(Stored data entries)
§

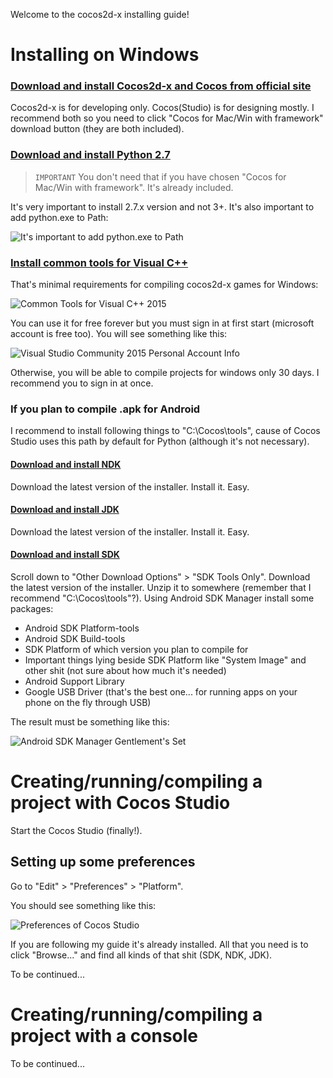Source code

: Welcome to the cocos2d-x installing guide!

# Installing on Windows

### [Download and install Cocos2d-x and Cocos from official site](http://www.cocos2d-x.org/download)

Cocos2d-x is for developing only. Cocos(Studio) is for designing mostly. I recommend both so you need to click "Cocos for Mac/Win with framework" download button (they are both included).

### [Download and install Python 2.7](https://www.python.org/downloads/)

> `IMPORTANT` You don't need that if you have chosen "Cocos for Mac/Win with framework". It's already included.

It's very important to install 2.7.x version and not 3+. It's also important to add python.exe to Path:

![It's important to add python.exe to Path](http://i.imgur.com/D96Uwr7.png)

### [Install common tools for Visual C++](https://www.visualstudio.com/products/visual-studio-community-vs)

That's minimal requirements for compiling cocos2d-x games for Windows:

![Common Tools for Visual C++ 2015](http://i.imgur.com/FaX9dBP.png)

You can use it for free forever but you must sign in at first start (microsoft account is free too). You will see something like this:

![Visual Studio Community 2015 Personal Account Info](http://i.imgur.com/0SVSKre.png)

Otherwise, you will be able to compile projects for windows only 30 days. I recommend you to sign in at once.

### If you plan to compile .apk for Android

I recommend to install following things to "C:\Cocos\tools", cause of Cocos Studio uses this path by default for Python (although it's not necessary).

#### [Download and install NDK](http://developer.android.com/ndk/downloads/index.html)

Download the latest version of the installer. Install it. Easy.

#### [Download and install JDK](http://www.oracle.com/technetwork/java/javase/downloads/index.html)

Download the latest version of the installer. Install it. Easy.

#### [Download and install SDK](http://developer.android.com/sdk/index.html)

Scroll down to "Other Download Options" > "SDK Tools Only". Download the latest version of the installer. Unzip it to somewhere (remember that I recommend "C:\Cocos\tools"?). Using Android SDK Manager install some packages:

* Android SDK Platform-tools
* Android SDK Build-tools
* SDK Platform of which version you plan to compile for
* Important things lying beside SDK Platform like "System Image" and other shit (not sure about how much it's needed)
* Android Support Library
* Google USB Driver (that's the best one... for running apps on your phone on the fly through USB)

The result must be something like this:

![Android SDK Manager Gentlement's Set](http://i.imgur.com/mbkEzle.png)

# Creating/running/compiling a project with Cocos Studio

Start the Cocos Studio (finally!).

## Setting up some preferences

Go to "Edit" > "Preferences" > "Platform".

You should see something like this:

![Preferences of Cocos Studio](http://i.imgur.com/UNTNMTJ.png?1)

If you are following my guide it's already installed. All that you need is to click "Browse..." and find all kinds of that shit (SDK, NDK, JDK).

To be continued...

# Creating/running/compiling a project with a console

To be continued...
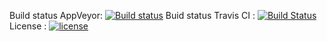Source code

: Build status AppVeyor: [![Build status](https://ci.appveyor.com/api/projects/status/92pu5tblv6e0990o?svg=true)](https://ci.appveyor.com/project/trungngotdt/sampleappveyor)
Buid status Travis CI : [![Build Status](https://travis-ci.org/trungngotdt/SampleAppVeyor.svg?branch=master)](https://travis-ci.org/trungngotdt/SampleAppVeyor)
License : [![license](https://img.shields.io/github/license/trungngotdt/SampleAppVeyor.svg)]()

§

PROMPT: Only a number is asked for here: the count of lines in the records that hold "Platform".

RESULT FOR THIS TASK: 4